Finalement, on peut s’apercevoir que cette criminologie spontanée, qui ne s’appuie sur aucune donnée statistique, sur aucun savoir savant, n’est pas complètement contradictoire avec les discours des criminologues eux-mêmes. Par exemple, au niveau législatif, A. Pires et P. Landreville ont montré que le code pénal criminalise particulièrement les comportements qui sont accessibles aux membres des classes subalternes, tandis qu’il évite la criminalisation des comportements, autant sinon plus dommageables socialement et économiquement, propres aux membres des couches moyennes et supérieure163. B. Aubusson de Cavarlay, quant à lui, au terme de son étude sur ce qu’il nomme « la légalité de l’inégalité », a brutalement résumé : « l’amende est bourgeoise et petite-bourgeoise, l’emprisonnement avec sursis est populaire,

l’emprisonnement ferme est sous-prolétarien164 », et a défendu la thèse selon laquelle le système pénal est éclaté en sous-sytèmes distincts dont chacun ne s'adresse finalement qu'à certaines classes sociales au travers du cumul de classements dont l'autonomie n'est qu'apparente. Ph. Robert et P. Tournier ont, quant à eux, mis à jour les variables qui expliquent la sur-représentativité des étrangers dans les prisons en France, parmi lesquelles une préférence à l'emprisonnement : quoique sous-représentés dans les instructions pour crimes, ils apparaissent finalement plus fréquemment placés en détention provisoire165 ». L. Wacquant a, enfin, montré que l'origine ethnique apparaît comme un facteur discriminant aux différentes étapes du processus pénal166.

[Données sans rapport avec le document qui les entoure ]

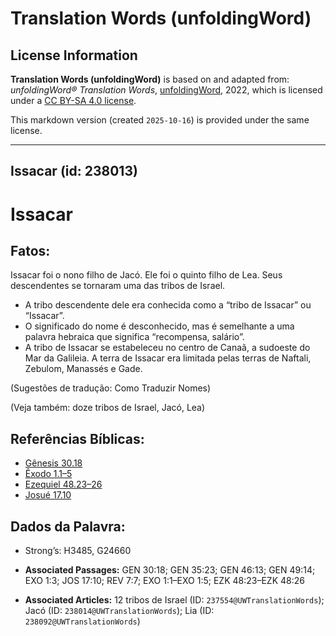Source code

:# Translation Words (unfoldingWord)

## License Information

**Translation Words (unfoldingWord)** is based on and adapted from: _unfoldingWord® Translation Words_, [unfoldingWord](https://unfoldingword.org/utw), 2022, which is licensed under a [CC BY-SA 4.0 license](https://creativecommons.org/licenses/by-sa/4.0/legalcode.en).

This markdown version (created `2025-10-16`) is provided under the same license.



--------------------------------

## Issacar (id: 238013)

Issacar
=======

Fatos:
------

Issacar foi o nono filho de Jacó. Ele foi o quinto filho de Lea. Seus descendentes se tornaram uma das tribos de Israel.

* A tribo descendente dele era conhecida como a “tribo de Issacar” ou “Issacar”.
* O significado do nome é desconhecido, mas é semelhante a uma palavra hebraica que significa “recompensa, salário”.
* A tribo de Issacar se estabeleceu no centro de Canaã, a sudoeste do Mar da Galileia. A terra de Issacar era limitada pelas terras de Naftali, Zebulom, Manassés e Gade.

(Sugestões de tradução: Como Traduzir Nomes)

(Veja também: doze tribos de Israel, Jacó, Lea)

Referências Bíblicas:
---------------------

* [Gênesis 30\.18](https://ref.ly/Gen30:18)
* [Êxodo 1\.1–5](https://ref.ly/Exod1:1-Exod1:5)
* [Ezequiel 48\.23–26](https://ref.ly/Ezek48:23-Ezek48:26)
* [Josué 17\.10](https://ref.ly/Josh17:10)

Dados da Palavra:
-----------------

* Strong’s: H3485, G24660

* **Associated Passages:** GEN 30:18; GEN 35:23; GEN 46:13; GEN 49:14; EXO 1:3; JOS 17:10; REV 7:7; EXO 1:1–EXO 1:5; EZK 48:23–EZK 48:26
* **Associated Articles:** 12 tribos de Israel (ID: `237554@UWTranslationWords`); Jacó (ID: `238014@UWTranslationWords`); Lia (ID: `238092@UWTranslationWords`)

La comparaison systématique et approfondie de leurs « affaires », durant les longues discussions en cellule, de l’ensemble du processus pénal qui va des rapports policiers jusqu’à la mise sous écrou en passant par le prononcé de la peine et son aménagement, renvoient à des processus mentaux proches de ceux des criminologues, et, en conséquence, produit des résultats similaires. Tel un sociologue critique, cette criminologie spontanée se base donc sur une prise au mot du discours judiciaire qui affirme l’égalité de tous devant la loi et la justice, comme principe de justice sociale à partir duquel on mesure la réalité ; l’écart entre le discours judiciaire et l’application de la loi, entre le juridique et le sociologique, la justice « telle qu’elle devrait être » et « telle qu’elle est » forme alors la base de la dénonciation. Les analyses de C. Montandon et B. Crettaz, que nos données confirment, avaient mis en valeur quelques représentations des détenus : la police était considérée comme un corps professionnel relativement violent, les avocats comme des pique-assiettes inutiles, l’expert psychiatre comme un « jargonneux » déformant la réalité. Plus généralement, ils avaient mis en évidence une argumentation au cours de laquelle les détenus dénoncent l’inégalité devant la justice, doutaient de l’impartialité des juges, démontent les mécanismes subtils qui influencent les législateurs. Ces auteurs pointent alors un réel problème : s’il serait étonnant que les détenus fassent un éloge global du système de justice pénale, une justice jalouse de son image auprès de la population devrait méditer de ces dénonciations167 : comment, en effet, croire que le sentiment d’injustice profondément ressenti par les justiciables ne débouchera jamais sur un irrespect profond qui pourra s’avérer, en retour, largement contre-productif au regard des missions officielles du système pénal ?

164

Aubusson de Cavarlay, 1985, 308. 165 Tournier, Robert, 1991, 88-89. 166 Wacquant, 1998.